The performance will include the FMRI brain Connectome data sets for cohorts of 20, 40, 60, 80 year old. Gagan developed a team to understand the way brain interconnections evolve with age and experience for healthy adults. The hope is to identify precursor anomalies that may lead to cognitive problems. The software has been developed with the use of data sonification to augment the data visualization of the networks, hence the title ‘data stethoscope”.
Scot Gresham Lancaster, Tim Perkis and Andrew Blanton will be performing three solos, with differing aesthetic approaches to the visualization and sound. At the conclusion of the performance, Scot has designed a chess board interface in homage to John Cage and Marcel Duchamp, who in 1968 performed a celebrated game of chess that triggered sound and music that they titled ”Reunion”.
Detailed story of the piece.
Scot has invited Gagan and Roger to be chess performers for this chess performance in homage to John Cage and Marcel Duchamp, hence the meme John Duchamp and Marcel Cage!
To underline the appropriateness of this device, board was practiced by University of Texas at Dallas Chess Team, which repeatedly wins national and international chess tournaments. Special thanks go out to James Stallings, Director of UTD chess program, and to International master Zurabi Javakhadze from Georgia, who is ATEC major and member of ArtScience Lab. According to Roger Malina: his father, scientist-artist Frank Malina was an avid chess player and at home, playing chess was often the social platform for art-science technology discussions.

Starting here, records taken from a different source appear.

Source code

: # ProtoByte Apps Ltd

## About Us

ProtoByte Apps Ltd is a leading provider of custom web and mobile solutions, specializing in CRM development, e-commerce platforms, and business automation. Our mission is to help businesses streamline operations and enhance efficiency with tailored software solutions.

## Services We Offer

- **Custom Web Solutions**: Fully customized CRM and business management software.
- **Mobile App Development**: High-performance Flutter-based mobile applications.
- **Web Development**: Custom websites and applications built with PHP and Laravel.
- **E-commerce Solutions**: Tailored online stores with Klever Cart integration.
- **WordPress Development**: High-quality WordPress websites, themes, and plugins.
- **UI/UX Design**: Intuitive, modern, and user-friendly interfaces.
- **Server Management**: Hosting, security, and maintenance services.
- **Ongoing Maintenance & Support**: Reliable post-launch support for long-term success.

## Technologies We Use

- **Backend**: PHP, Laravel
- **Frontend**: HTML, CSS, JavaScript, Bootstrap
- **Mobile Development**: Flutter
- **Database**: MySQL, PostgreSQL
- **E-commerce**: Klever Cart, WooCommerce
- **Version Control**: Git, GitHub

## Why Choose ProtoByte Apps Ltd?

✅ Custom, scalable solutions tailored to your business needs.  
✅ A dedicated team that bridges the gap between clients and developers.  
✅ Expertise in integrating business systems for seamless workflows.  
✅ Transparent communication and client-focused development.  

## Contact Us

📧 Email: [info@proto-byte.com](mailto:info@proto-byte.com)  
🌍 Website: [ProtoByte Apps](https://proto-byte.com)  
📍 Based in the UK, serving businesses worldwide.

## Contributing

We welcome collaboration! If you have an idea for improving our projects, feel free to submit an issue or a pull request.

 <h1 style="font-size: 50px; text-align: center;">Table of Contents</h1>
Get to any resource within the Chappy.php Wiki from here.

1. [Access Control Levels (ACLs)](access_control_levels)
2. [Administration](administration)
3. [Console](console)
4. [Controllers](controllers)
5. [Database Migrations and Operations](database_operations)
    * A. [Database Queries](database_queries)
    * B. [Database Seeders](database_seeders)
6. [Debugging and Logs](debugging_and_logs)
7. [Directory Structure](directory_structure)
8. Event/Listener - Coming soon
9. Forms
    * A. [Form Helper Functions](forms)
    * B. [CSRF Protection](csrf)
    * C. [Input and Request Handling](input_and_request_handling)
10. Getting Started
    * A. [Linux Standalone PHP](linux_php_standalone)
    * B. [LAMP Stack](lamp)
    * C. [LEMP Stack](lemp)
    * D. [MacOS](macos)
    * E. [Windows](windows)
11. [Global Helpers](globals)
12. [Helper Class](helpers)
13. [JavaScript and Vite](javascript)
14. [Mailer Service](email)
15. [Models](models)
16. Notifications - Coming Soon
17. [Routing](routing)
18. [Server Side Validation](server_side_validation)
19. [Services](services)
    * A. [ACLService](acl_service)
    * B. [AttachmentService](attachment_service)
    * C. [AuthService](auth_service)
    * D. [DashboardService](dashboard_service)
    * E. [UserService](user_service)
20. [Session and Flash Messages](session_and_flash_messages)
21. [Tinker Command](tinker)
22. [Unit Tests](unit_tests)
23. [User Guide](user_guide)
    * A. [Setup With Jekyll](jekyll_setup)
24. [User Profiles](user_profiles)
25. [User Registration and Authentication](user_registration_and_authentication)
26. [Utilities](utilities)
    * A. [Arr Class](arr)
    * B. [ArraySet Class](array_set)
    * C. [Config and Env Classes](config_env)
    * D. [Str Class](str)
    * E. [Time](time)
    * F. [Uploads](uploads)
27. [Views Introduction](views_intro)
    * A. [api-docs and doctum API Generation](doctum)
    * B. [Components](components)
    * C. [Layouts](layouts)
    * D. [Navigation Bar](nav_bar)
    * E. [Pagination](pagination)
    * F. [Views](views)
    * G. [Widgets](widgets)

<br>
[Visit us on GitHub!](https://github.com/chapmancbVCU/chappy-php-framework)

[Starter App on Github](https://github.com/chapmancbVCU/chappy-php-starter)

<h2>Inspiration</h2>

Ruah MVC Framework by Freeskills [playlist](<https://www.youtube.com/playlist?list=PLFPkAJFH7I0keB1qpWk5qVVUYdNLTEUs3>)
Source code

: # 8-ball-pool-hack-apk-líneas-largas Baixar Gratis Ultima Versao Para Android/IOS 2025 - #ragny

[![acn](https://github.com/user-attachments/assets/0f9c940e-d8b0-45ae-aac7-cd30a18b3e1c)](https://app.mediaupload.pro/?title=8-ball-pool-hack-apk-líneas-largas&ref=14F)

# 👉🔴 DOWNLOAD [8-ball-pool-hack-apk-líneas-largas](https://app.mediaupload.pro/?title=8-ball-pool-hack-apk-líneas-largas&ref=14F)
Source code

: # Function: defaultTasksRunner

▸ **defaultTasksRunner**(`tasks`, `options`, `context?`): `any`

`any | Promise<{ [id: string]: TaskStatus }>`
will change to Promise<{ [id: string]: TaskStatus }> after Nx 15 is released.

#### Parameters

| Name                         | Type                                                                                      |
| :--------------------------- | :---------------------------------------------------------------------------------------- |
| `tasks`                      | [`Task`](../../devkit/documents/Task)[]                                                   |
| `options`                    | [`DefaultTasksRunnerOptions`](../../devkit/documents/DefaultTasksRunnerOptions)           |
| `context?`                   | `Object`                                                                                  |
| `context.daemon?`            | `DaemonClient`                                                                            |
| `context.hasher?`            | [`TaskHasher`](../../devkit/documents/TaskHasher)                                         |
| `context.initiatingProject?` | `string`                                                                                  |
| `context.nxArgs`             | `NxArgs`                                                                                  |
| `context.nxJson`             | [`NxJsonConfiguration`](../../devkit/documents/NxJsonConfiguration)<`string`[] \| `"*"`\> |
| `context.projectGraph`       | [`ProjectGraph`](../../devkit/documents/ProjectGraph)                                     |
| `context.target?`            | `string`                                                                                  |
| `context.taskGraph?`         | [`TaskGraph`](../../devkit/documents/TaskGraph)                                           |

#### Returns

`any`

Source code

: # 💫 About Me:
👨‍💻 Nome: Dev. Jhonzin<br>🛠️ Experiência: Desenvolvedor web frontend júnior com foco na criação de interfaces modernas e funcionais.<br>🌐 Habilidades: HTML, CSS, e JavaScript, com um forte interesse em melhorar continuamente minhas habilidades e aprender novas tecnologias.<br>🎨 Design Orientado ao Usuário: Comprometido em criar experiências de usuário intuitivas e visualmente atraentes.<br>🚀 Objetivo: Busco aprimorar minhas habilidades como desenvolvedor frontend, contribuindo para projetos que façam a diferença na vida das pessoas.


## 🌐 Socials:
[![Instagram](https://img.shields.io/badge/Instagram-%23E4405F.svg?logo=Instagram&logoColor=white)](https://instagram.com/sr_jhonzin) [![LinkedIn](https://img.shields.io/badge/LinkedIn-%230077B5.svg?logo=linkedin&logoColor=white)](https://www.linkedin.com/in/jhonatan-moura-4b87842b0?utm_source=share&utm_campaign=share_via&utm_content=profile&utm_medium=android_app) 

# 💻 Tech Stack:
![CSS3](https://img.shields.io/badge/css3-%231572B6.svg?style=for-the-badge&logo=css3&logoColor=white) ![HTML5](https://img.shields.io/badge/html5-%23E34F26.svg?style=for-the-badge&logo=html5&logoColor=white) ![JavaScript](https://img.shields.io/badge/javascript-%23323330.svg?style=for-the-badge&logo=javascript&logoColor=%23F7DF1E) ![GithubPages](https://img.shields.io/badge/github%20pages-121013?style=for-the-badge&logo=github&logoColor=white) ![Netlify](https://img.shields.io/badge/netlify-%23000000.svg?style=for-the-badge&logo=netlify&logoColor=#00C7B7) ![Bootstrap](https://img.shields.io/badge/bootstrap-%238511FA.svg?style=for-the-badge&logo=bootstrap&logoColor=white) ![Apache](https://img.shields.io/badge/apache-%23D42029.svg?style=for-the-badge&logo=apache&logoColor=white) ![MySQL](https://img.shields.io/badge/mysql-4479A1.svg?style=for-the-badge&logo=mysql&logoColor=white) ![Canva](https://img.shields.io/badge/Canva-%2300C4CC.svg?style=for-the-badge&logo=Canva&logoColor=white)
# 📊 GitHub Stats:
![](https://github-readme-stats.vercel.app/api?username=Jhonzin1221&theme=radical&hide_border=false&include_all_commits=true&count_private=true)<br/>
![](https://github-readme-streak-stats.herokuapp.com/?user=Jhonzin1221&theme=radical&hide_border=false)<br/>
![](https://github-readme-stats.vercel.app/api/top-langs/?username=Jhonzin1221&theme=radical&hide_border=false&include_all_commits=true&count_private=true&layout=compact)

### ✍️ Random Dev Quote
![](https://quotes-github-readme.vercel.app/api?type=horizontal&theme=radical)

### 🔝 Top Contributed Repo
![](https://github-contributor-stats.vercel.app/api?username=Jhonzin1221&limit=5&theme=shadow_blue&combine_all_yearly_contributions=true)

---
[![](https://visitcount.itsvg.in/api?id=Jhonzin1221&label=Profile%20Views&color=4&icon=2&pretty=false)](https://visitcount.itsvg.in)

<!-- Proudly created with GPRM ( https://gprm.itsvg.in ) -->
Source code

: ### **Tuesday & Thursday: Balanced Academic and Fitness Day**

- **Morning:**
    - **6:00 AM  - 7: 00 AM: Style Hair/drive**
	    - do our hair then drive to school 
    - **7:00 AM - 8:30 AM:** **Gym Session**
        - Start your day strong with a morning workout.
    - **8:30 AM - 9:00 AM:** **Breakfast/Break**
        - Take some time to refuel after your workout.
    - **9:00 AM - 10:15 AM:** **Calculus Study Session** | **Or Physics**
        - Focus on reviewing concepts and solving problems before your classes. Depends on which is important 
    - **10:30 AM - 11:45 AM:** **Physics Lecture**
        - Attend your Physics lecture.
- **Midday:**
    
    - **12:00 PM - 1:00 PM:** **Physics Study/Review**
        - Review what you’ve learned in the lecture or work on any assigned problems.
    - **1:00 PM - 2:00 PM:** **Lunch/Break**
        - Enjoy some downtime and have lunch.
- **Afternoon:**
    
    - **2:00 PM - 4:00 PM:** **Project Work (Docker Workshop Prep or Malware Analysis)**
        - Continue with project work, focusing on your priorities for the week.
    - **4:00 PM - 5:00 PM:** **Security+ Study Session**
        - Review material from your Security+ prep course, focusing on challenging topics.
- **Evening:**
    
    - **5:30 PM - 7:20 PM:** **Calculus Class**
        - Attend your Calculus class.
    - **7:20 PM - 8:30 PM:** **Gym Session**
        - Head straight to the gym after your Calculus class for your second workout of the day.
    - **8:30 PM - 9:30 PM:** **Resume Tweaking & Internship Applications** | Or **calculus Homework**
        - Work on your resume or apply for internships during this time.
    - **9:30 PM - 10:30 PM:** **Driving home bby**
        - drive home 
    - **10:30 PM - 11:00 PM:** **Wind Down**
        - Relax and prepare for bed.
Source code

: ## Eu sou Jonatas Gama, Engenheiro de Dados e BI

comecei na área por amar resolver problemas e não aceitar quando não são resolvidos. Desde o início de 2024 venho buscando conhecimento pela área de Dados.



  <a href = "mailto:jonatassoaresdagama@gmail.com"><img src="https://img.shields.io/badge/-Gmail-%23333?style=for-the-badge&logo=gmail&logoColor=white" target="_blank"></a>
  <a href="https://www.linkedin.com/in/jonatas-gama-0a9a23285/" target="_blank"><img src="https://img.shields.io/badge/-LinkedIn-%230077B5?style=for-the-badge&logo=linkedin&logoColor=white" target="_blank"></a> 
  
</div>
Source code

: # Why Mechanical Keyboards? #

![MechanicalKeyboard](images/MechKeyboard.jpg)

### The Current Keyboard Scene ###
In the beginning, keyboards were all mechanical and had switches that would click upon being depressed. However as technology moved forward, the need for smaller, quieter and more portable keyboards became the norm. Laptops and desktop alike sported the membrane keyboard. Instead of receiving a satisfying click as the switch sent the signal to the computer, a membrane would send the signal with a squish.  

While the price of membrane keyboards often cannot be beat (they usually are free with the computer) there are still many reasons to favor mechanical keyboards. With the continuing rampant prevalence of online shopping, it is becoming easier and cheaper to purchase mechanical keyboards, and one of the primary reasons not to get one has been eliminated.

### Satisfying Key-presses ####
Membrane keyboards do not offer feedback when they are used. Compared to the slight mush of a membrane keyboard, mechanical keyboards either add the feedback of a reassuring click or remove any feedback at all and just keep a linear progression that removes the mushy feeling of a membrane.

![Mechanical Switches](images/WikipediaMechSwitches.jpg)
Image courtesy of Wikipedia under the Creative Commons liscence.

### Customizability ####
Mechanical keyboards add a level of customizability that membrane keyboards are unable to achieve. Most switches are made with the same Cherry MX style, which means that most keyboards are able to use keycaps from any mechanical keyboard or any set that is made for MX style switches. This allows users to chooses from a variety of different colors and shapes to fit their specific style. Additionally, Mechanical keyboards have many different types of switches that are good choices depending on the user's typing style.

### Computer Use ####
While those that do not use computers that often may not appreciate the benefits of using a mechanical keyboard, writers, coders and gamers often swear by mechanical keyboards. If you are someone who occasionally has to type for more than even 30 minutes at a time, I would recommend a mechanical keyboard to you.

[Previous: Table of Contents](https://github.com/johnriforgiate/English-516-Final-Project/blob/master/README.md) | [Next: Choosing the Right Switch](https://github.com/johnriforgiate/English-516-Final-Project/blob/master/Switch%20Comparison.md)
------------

Scot Gresham Lancaster provides this personal recollection:
”Earlier in my career I had the opportunity to work closely with composer/performers John Cage and David Tudor. It was John Cage that connected me with Lowell Cross who designed the photoelectric enabled chess board that was an important part of the “Reunion” electro-acoustically enhanced chess match between Cage and Marcel Duchamp. I received the circuit for this chess board from Mr. Cross and built a working version of the board for a reenactment of the piece for a celebration of Cage’s work at a memorial concert at Mills College in Oakland,CA in 1998. This cemented my interest in using chess play as a source of indeterminacy as a Post-Cage style musical performance organizing principle.
Fast forward some years later and we are working with the Art/Science lab and the Center for Vital Longevity at UTD and discover that the university has a world class chess program with full scholarships and several World Grand Masters. That program also has a new generation of digital chess boards that can be used to digitally communicate the moves of a chess game in real time. The opportunity arose to use the Art part of our Art/Science collaboration presented itself with an invitation for us to participate in the 50th Anniversary of the historic Engineering Art and Technology (EAT) 9 evenings performance. This time in Seattle and entitled 9E2. This is a wonderful opportunity for us to show our work and dedication to really fully playing at the Art/Science boundary.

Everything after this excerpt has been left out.